--- WHAT TO WORK ON ---
Every record that follows should be copied exactly. No picture belongs in the copy.

--- EXTRACTED MATERIAL ---
Start of Block
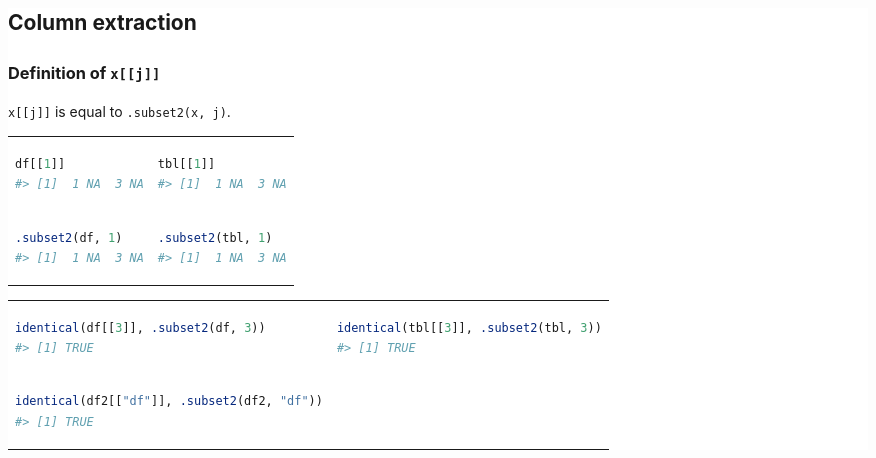 </td></tr></tbody></table>

## Column extraction

### Definition of `x[[j]]`

`x[[j]]` is equal to `.subset2(x, j)`.

<table class="dftbl"><tbody><tr style="vertical-align:top"><td>

```r
df[[1]]
#> [1]  1 NA  3 NA
```

</td><td>

```r
tbl[[1]]
#> [1]  1 NA  3 NA
```

</td></tr><tr style="vertical-align:top"><td>

```r
.subset2(df, 1)
#> [1]  1 NA  3 NA
```

</td><td>

```r
.subset2(tbl, 1)
#> [1]  1 NA  3 NA
```

</td></tr></tbody></table>


<table class="dftbl"><tbody><tr style="vertical-align:top"><td>

```r
identical(df[[3]], .subset2(df, 3))
#> [1] TRUE
```

</td><td>

```r
identical(tbl[[3]], .subset2(tbl, 3))
#> [1] TRUE
```

</td></tr><tr style="vertical-align:top"><td>

```r
identical(df2[["df"]], .subset2(df2, "df"))
#> [1] TRUE
```

</td><td>


[^subset-extract-commute]: `x[j][[jj]]` is equal to `x[[ j[[jj]] ]]`, in particular `x[j][[1]]` is equal to `x[[j]]` for scalar numeric or integer `j`.
[^row-subset-efficiency]: Row subsetting `x[i, ]` is not defined in terms of `x[[j]][i]` because that definition does not generalise to matrix and data frame columns.
[^bracket-comma]: `x[,]` is equivalent to `x[]` because `x[, j]` is equivalent to `x[j]`.
[^bracket-flip]: A more efficient implementation of `x[i, j]` would forward to `x[j][i, ]`.
[^bracket2-flip]: Cell subsetting `x[[i, j]]` is not defined in terms of `x[[j]][[i]]` because that definition does not generalise to list, matrix and data frame columns.
[^column-assign-symmetry]: `$` behaves almost completely symmetrically to `[[` when comparing subsetting and subassignment.
[^row-assign-symmetry]: `x[i, ]` is symmetrically for subset and subassignment.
End of Block
--- RESPONSE BELOW ---
 </td></tr></tbody></table>

## Column extraction

### Definition of `x[[j]]`

`x[[j]]` is equal to `.subset2(x, j)`.

<table class="dftbl"><tbody><tr style="vertical-align:top"><td>

```r
df[[1]]
#> [1]  1 NA  3 NA
```

</td><td>

```r
tbl[[1]]
#> [1]  1 NA  3 NA
```

</td></tr><tr style="vertical-align:top"><td>

```r
.subset2(df, 1)
#> [1]  1 NA  3 NA
```

</td><td>

```r
.subset2(tbl, 1)
#> [1]  1 NA  3 NA
```

</td></tr></tbody></table>


<table class="dftbl"><tbody><tr style="vertical-align:top"><td>

```r
identical(df[[3]], .subset2(df, 3))
#> [1] TRUE
```

</td><td>

```r
identical(tbl[[3]], .subset2(tbl, 3))
#> [1] TRUE
```

</td></tr><tr style="vertical-align:top"><td>

```r
identical(df2[["df"]], .subset2(df2, "df"))
#> [1] TRUE
```

</td><td>


[^subset-extract-commute]: `x[j][[jj]]` is equal to `x[[ j[[jj]] ]]`, in particular `x[j][[1]]` is equal to `x[[j]]` for scalar numeric or integer `j`.
[^row-subset-efficiency]: Row subsetting `x[i, ]` is not defined in terms of `x[[j]][i]` because that definition does not generalise to matrix and data frame columns.
[^bracket-comma]: `x[,]` is equivalent to `x[]` because `x[, j]` is equivalent to `x[j]`.
[^bracket-flip]: A more efficient implementation of `x[i, j]` would forward to `x[j][i, ]`.
[^bracket2-flip]: Cell subsetting `x[[i, j]]` is not defined in terms of `x[[j]][[i]]` because that definition does not generalise to list, matrix and data frame columns.
[^column-assign-symmetry]: `$` behaves almost completely symmetrically to `[[` when comparing subsetting and subassignment.
[^row-assign-symmetry]: `x[i, ]` is symmetrically for subset and subassignment.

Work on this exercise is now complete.